Two weeks ago, The New York Times published a piece that has had far-ranging effects and stoked inter-generational ire just by focusing on what could be viewed as an innocuous phrase: “OK, boomer.” The article explains the rising popularity of responding to older people’s opinions by saying “OK, boomer,” referring to their belonging to the Baby Boomer generation. The phrase began among Zoomers and is meant to encapsulate the angst of Gen Z when it comes to the world they’ve inherited—and there may be some legitimacy. Millennials were the first generation worse off than the generation before them. To quote the article:

A lot of [Baby Boomers] don’t believe in climate change or don’t believe people can get jobs with dyed hair, and a lot of them are stubborn in that view.
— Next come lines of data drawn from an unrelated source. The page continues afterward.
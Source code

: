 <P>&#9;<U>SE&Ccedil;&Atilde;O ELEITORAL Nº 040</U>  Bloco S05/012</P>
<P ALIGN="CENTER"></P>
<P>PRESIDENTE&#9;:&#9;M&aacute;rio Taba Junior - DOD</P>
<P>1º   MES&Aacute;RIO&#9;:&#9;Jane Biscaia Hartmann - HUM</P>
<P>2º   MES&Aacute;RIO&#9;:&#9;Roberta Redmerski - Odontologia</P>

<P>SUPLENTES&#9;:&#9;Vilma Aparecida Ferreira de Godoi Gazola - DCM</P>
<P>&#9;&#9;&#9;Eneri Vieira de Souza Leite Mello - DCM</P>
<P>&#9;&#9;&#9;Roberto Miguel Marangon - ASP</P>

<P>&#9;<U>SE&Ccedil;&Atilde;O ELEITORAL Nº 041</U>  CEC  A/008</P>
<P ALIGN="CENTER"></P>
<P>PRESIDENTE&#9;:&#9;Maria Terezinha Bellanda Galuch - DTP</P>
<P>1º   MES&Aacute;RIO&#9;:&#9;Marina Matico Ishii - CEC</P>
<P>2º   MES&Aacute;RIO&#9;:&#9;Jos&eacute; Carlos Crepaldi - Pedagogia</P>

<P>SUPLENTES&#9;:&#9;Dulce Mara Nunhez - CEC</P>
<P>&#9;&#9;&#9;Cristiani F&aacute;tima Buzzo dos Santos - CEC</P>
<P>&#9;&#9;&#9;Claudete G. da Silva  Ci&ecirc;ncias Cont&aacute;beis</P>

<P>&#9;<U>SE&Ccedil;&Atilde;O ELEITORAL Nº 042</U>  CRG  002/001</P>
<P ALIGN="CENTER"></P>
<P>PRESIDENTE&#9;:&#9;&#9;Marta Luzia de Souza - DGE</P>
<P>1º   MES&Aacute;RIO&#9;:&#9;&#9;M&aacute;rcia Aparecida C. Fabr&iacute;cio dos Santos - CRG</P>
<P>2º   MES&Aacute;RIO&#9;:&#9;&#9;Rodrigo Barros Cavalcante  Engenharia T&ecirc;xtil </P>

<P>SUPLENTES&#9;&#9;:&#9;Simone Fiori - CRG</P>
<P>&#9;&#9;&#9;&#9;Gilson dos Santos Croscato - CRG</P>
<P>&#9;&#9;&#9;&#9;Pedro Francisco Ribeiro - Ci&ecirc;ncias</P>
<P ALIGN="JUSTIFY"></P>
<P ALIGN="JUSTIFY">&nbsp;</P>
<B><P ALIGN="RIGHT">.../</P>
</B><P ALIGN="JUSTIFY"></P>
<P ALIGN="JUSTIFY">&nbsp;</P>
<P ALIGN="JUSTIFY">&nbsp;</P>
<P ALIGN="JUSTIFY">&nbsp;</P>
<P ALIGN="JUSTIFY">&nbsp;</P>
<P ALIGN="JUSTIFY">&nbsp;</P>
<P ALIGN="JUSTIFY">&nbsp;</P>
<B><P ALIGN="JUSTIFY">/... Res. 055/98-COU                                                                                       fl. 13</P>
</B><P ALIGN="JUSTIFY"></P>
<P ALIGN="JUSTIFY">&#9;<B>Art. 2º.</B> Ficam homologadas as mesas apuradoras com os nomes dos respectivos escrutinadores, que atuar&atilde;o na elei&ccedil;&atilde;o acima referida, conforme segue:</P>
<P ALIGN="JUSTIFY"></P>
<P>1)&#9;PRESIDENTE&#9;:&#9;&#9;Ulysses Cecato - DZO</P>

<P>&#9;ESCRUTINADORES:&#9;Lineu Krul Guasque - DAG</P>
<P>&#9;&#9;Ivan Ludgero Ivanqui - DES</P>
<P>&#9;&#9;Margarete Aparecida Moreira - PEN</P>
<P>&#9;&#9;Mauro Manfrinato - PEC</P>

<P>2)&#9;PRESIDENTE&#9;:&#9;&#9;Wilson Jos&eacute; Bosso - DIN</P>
Teenagers just respond, ‘Ok, boomer.’ It’s like, we’ll prove you wrong, we’re still going to be successful because the world is changing.

 

The phrase has gained so much attention that one entrepreneurial Zoomer put a design of the words on clothing and sold more than $10,000 worth of merchandise.

Following the article, “OK, boomer” seems to have captured the cultural moment. A 25 year-old politician in New Zealand used it to silence older hecklers, The Times’ own opinion column weighed in on it, and the Internet is still abuzz with the echo of “OK, boomer” fallout weeks after the article was published.

But is it OK to say “OK, boomer?” Detractors say that at best it’s stereotypical, at worst it’s ageism. Baby Boomer proponents say that it’s a flippant phrase and shouldn’t be given more weight than it deserves.

Where do you fall in the debate? Is it OK for teens and young adults to say “OK, boomer” or are they crossing a line? Let us know in the comments.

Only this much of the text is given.